Two of those four aldermen, Republicans Alan Imhoff and Paul Smith, are running for the Board of County Commissioners this fall, and they are not backing down on the issue.
“Regarding the election last year, I have to assume part of the reason I was not successful was because of annexations,” said Imhoff.
Alderman David “Kip” Koontz (D), who also voted in favor of the annexations, did not make it past September’s primary. The fourth alderman, Donna Kuzemchak (D), made it past the primary but lost in the general in her bid for a fourth term.
Smith said his position in the contentious debate undoubtedly had a hand in the outcome of the city elections that put him in sixth place with voters, even though most of the candidates who were elected also favored the annexations.
“The more I have learned, the more this makes sense,” Smith said. “That is the area where we need to put in jobs … that’s what’s lacking the BOCC budget discussion. What are you going to do to bring in additional revenues?”
Frederick County Commissioner Kai J. Hagen (D), who was involved in Friends’ petition drive last year and is running for re-election this year, said the annexations could well play another role. “It’s noteworthy that every person who voted for it who ran for office lost,” he said.
Friends has renewed its efforts to stop the development of more than 400 acres in the northern part of the city by gathering 8,000 signatures from city residents on a petition that would put the issue to a vote in 2013.
The 285-acre Crum Farm on the west side of Route 15 south of Sunday’s Lane includes the potential for more than 1,000 homes and 1 million square feet of office space, while the 110-acre Thatcher Farm on the east side of Route 15 north of Biggs Ford Road has the potential for up to 1 million square feet of office space.

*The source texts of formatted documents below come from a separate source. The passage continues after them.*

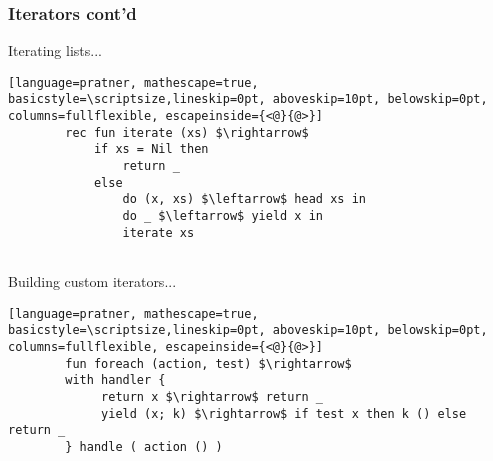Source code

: \documentclass[t]{beamer}
\begin{document}
\begin{frame}[fragile]
	\frametitle{Iterators cont'd}
	
	Iterating lists...
	
	\begin{lstlisting}[language=pratner, mathescape=true, basicstyle=\scriptsize,lineskip=0pt, aboveskip=10pt, belowskip=0pt, columns=fullflexible, escapeinside={<@}{@>}]
		rec fun iterate (xs) $\rightarrow$ 
			if xs = Nil then 
				return _ 
			else
				do (x, xs) $\leftarrow$ head xs in
				do _ $\leftarrow$ yield x in
				iterate xs
		
	\end{lstlisting}  
	
	Building custom iterators...
	
	\begin{lstlisting}[language=pratner, mathescape=true, basicstyle=\scriptsize,lineskip=0pt, aboveskip=10pt, belowskip=0pt, columns=fullflexible, escapeinside={<@}{@>}]
		fun foreach (action, test) $\rightarrow$ 
		with handler {
			 return x $\rightarrow$ return _
			 yield (x; k) $\rightarrow$ if test x then k () else return _
		} handle ( action () )
	\end{lstlisting}  
\end{frame}
\end{document}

Friends of Frederick County and supporters are not in favor of the annexations because of potential negative impacts on an overburdened highway, schools and other public services that will ultimately, they say, cost taxpayers.
“[The annexations] don’t make sense,” said Janice Wiles, Friends’ executive director. “There’s a better way to grow and progress through infill and redevelopment.”

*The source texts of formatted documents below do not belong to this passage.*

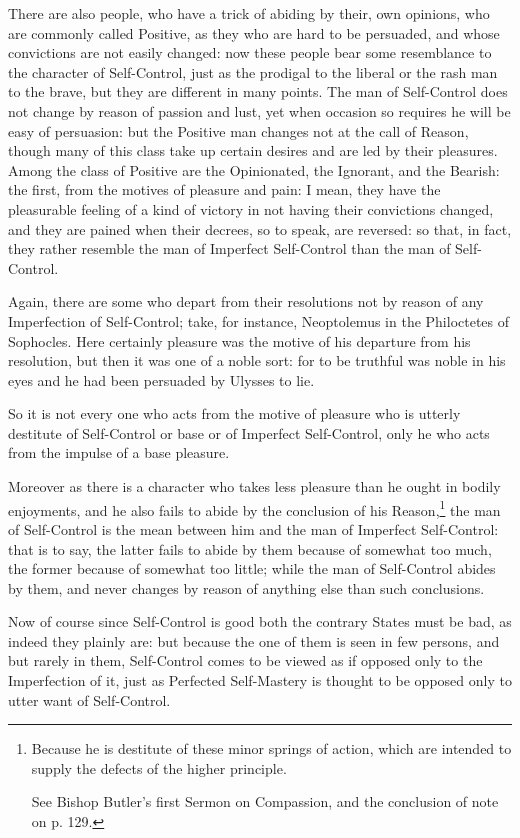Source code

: There are also people, who have a trick of abiding by their, own opinions, who
are commonly called Positive, as they who are hard to be persuaded, and whose
convictions are not easily changed: now these people bear some resemblance to
the character of Self-Control, just as the prodigal to the liberal or the rash
man to the brave, but they are different in many points. The man of
Self-Control does not change by reason of passion and lust, yet when occasion
so requires he will be easy of persuasion: but the Positive man changes not at
the call of Reason, though many of this class take up certain desires and are
led by their pleasures. Among the class of Positive are the Opinionated, the
Ignorant, and the Bearish: the first, from the motives of pleasure and pain: I
mean, they have the pleasurable feeling of a kind of victory in not having
their convictions changed, and they are pained when their decrees, so to speak,
are reversed: so that, in fact, they rather resemble the man of Imperfect
Self-Control than the man of Self-Control.

Again, there are some who depart from their resolutions not by reason of any
Imperfection of Self-Control; take, for instance, Neoptolemus in the
Philoctetes of Sophocles. Here certainly pleasure was the motive of his
departure from his resolution, but then it was one of a noble sort: for to be
truthful was noble in his eyes and he had been persuaded by Ulysses to lie.

So it is not every one who acts from the motive of pleasure who is utterly
destitute of Self-Control or base or of Imperfect Self-Control, only he who
acts from the impulse of a base pleasure.


Moreover as there is a character who takes less pleasure than he ought in
bodily enjoyments, and he also fails to abide by the conclusion of his
Reason,\footnote{Because he is destitute of these minor springs of action, which are intended to
supply the defects of the higher principle.

See Bishop Butler’s first Sermon on Compassion, and the conclusion of
note on p. 129.}
the man of Self-Control is the mean between him and the man of Imperfect
Self-Control: that is to say, the latter fails to abide by them because of
somewhat too much, the former because of somewhat too little; while the man of
Self-Control abides by them, and never changes by reason of anything else than
such conclusions.

Now of course since Self-Control is good both the contrary States must be bad,
as indeed they plainly are: but because the one of them is seen in few persons,
and but rarely in them, Self-Control comes to be viewed as if opposed only to
the Imperfection of it, just as Perfected Self-Mastery is thought to be opposed
only to utter want of Self-Control.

Supporters of the annexations of two tracts of land on either side of Route 15, however, believe that job growth and beefing up the city’s tax base are critical goals, especially now.

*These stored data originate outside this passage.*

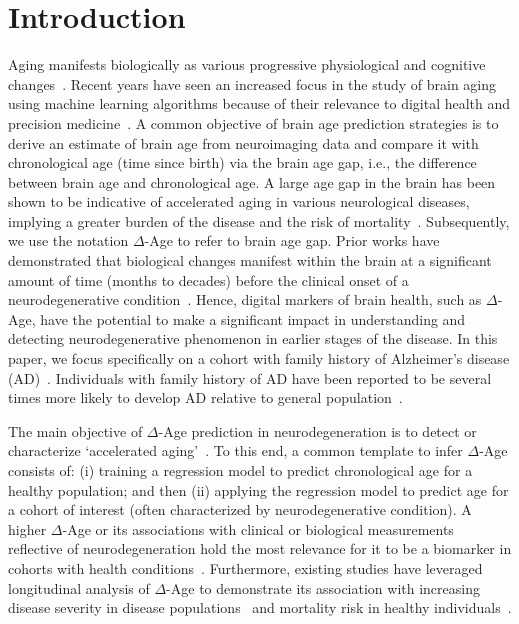 \documentclass[conference]{IEEEtran}
\begin{document}
\section{Introduction}
Aging manifests biologically as various progressive physiological and cognitive changes~\cite{lopez2013hallmarks}. Recent years have seen an increased focus in the study of brain aging using machine learning algorithms because of their relevance to digital health and precision medicine~\cite{baecker2021machine}. A common objective of brain age prediction strategies is to derive an estimate of brain age from neuroimaging data and compare it with chronological age (time since birth) via the brain age gap, i.e., the difference between brain age and chronological age. A large age gap in the brain has been shown to be indicative of accelerated aging in various neurological diseases, implying a greater burden of the disease and the risk of mortality~\cite{jove2014metabolomics}. Subsequently, we use the notation $\Delta$-Age to refer to brain age gap. Prior works have demonstrated that biological changes manifest within the brain at a significant amount of time (months to decades) before the clinical onset of a neurodegenerative condition~\cite{sperling2011toward,benussi2022conceptual}. Hence, digital markers of brain health, such as $\Delta$-Age, have the potential to make a significant impact in understanding and detecting neurodegenerative phenomenon in earlier stages of the disease. In this paper, we focus specifically on a cohort with family history of Alzheimer's disease (AD)~\cite{tremblay2021open}. Individuals with family history of AD have been reported to be several times more likely to develop AD relative to general population~\cite{cannon2019relative}.

The main objective of $\Delta$-Age prediction in neurodegeneration is to detect or characterize `accelerated aging'~\cite{cole2017predicting,franke2019ten}. To this end, a common template to infer $\Delta$-Age consists of: (i) training a regression model to predict chronological age for a healthy population; and then (ii) applying the regression model to predict age for a cohort of interest (often characterized by neurodegenerative condition). A higher $\Delta$-Age or its associations with clinical or biological measurements reflective of neurodegeneration hold the most relevance for it to be a biomarker in cohorts with health conditions~\cite{lee2022deep,elhaik2022principal,sihag2023explainable}. Furthermore, existing studies have leveraged longitudinal analysis of $\Delta$-Age to demonstrate its association with increasing disease severity in disease populations~\cite{franke2012longitudinal, cole2020longitudinal} and mortality risk in healthy individuals~\cite{cole2018brain}.
\end{document}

Imhoff told The Gazette last week that annexations are “one of the hardest issues to understand,” that voters were “confused,” and that the issue became political and information was taken out of context.
“I still stand by my reasoning for voting on all the annexations and to provide ‘point/counterpoint’ commentary if requested by the electorate,” Imhoff said.
As for the any political implications of the timing of Friends’ latest attempt to reverse the annexations, Imhoff responded, “what’s not political in this country?”
To date, only two candidates, incumbent Hagen (D) and newcomer Ellis Burruss (D) are on record as opposing the annexations.
Burruss joined Wiles and others at a recent rally to announce the plans to reverse the annexations. He said he doesn’t believe that the commissioners’ race was a motivating factor in the timing of the effort. “I don’t think the timing was motivated by anything other than when FOFC was able to get the ball rolling,” he said.
Wiles said it took some time to figure out the legalities of the de-annexation process.
“I can’t predict what will happen to Imhoff and Smith, but if people learn what they stand for and how much that really will cost taxpayers, it might cause a problem for them,” she said.
The main focus is educating residents about the details of the annexations, how much they will cost in added infrastructure, traffic and public services, Wiles said.
The city and county will meet to review more detailed costs of the annexations on Monday.
“I hope that citizens think long and hard about the danger on [Route] 15 … we are concerned about the health, safety and welfare of our citizens and think our elected officials should be, too,” Wiles said.
Bruce Dean, local attorney for Corporate Properties Trust, said Wiles’ group may run into some legal issues with their efforts, but would not go into details.
City attorney Saundra Nickols refused to comment about the legalities involved in amending the charter to change the city boundaries.